It reads like a Miss Manners column - but for lawyers.
A report from the Law Society of Upper Canada, recapping testimony at a series of "civility forums" held recently across the province, sums up what some see as a rising tide of rudeness in the courtroom. Participants complained of lawyers behaving badly - being late, failing to stand when a judge enters, making faces, rolling eyes and showing "an attitude of truculence when rulings are made." The report also singled out lawyers for the use of "dismissive body language," the slamming of doors or books and even griping about having to wear black gowns.
Lawyers have done much worse, of course. A Toronto lawyer was suspended in 2008 for punching her own client in the face. An Ontario lawyer was sanctioned in 2007 for threatening to be "10 times a bigger asshole than you" in a letter to a mediator. Fiery native-rights lawyer Bruce Clark was disbarred in 1999 after contempt-of-court convictions for accusing judges of genocide and threatening to arrest them.
Few would disagree that lawyers should try to avoid punching people. But some contrarians think a recent crackdown on incivility in the legal profession, spearheaded by departing Law Society of Upper Canada treasurer Derry Millar, is a waste of time. Some argue it could actually harm the justice system by forcing lawyers, especially defence lawyers, to think twice before making the strongest possible arguments on behalf of their clients, for fear of facing disbarment down the road.
The push for politeness includes a new protocol for judges to complain about lawyers, a new mentorship program to steer young lawyers' behaviour, and new training courses.

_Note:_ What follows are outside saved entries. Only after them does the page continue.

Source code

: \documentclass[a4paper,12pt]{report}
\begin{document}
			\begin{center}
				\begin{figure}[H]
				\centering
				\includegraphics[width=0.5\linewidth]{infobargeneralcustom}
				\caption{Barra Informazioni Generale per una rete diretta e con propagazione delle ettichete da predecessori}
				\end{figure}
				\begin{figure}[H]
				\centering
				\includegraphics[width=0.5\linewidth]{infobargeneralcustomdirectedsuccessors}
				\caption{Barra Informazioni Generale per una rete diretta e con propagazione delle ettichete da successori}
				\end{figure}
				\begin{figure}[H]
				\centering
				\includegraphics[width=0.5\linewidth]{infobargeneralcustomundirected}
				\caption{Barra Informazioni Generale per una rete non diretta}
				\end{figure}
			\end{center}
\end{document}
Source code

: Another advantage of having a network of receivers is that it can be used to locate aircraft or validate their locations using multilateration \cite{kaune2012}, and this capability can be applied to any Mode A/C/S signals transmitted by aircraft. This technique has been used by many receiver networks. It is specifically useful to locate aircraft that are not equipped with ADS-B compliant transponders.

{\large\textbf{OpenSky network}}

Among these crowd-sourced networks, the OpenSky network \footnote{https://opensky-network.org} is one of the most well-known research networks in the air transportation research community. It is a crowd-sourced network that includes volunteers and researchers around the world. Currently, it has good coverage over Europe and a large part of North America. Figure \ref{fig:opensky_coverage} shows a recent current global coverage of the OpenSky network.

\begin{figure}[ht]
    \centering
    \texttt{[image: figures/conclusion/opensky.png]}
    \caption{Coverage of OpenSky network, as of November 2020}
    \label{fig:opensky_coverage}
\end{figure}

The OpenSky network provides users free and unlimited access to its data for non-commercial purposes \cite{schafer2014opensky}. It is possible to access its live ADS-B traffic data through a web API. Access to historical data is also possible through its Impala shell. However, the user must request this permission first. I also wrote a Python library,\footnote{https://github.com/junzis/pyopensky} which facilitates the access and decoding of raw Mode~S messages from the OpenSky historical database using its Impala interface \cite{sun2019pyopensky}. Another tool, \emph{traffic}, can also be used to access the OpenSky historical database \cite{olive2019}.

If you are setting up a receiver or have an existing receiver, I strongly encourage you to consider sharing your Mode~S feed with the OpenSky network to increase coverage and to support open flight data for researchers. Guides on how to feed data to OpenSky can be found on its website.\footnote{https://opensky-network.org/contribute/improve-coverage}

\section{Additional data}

But the Law Society has also started launching more frequent disciplinary hearings for barristers accused of acting out.
Philip Slayton, the former dean of the University of Western Ontario's law school and the author of Lawyers Gone Bad, is civil, but blunt, when he warns that the civility movement is a distraction from more important problems, like the dysfunction of Ontario's legal aid program.
"There's so many big and pressing issues that we should be talking about, to be running around talking about being nice to everybody, it's a waste of time and it's silly," Mr. Slayton said.
He adds that the issue is typically Canadian: "I don't think most Americans, particularly lawyers, worry too much about how nice they should be."
Alice Woolley, an assistant law professor at the University of Calgary, says lawyers are sometimes required by the ethics of their profession to be anything but nice: They must often ask tough questions, accuse witnesses of lying, or even argue for the acquittal of the guilty.
She says she has no problem with informally encouraging lawyers to be more civil. But launching discipline hearings any time lawyers get heated is "potentially dangerous" for the profession, she argues.
She cited the civility crackdown's most prominent victim: Joseph Groia, the Bay Street lawyer facing misconduct allegations for "abusive" behaviour toward Ontario Securities Commission lawyers while successfully defending Bre-X Minerals Ltd. executive John Felderhof from insider trading charges.
"There's a really big difference between the Law Society teaching people about effective advocacy, which often to my mind involves being more civil, and going after Joe Groia, who successfully represented a guy that the court of public opinion had convicted years ago," Ms. Woolley said.
Mr. Groia, who has hired prominent litigator Earl Cherniak - one of Conrad Black's lawyers - to defend him against the allegations, says the civility initiative will put a "chill" on defence lawyers, possibly muting their attacks on the prosecution.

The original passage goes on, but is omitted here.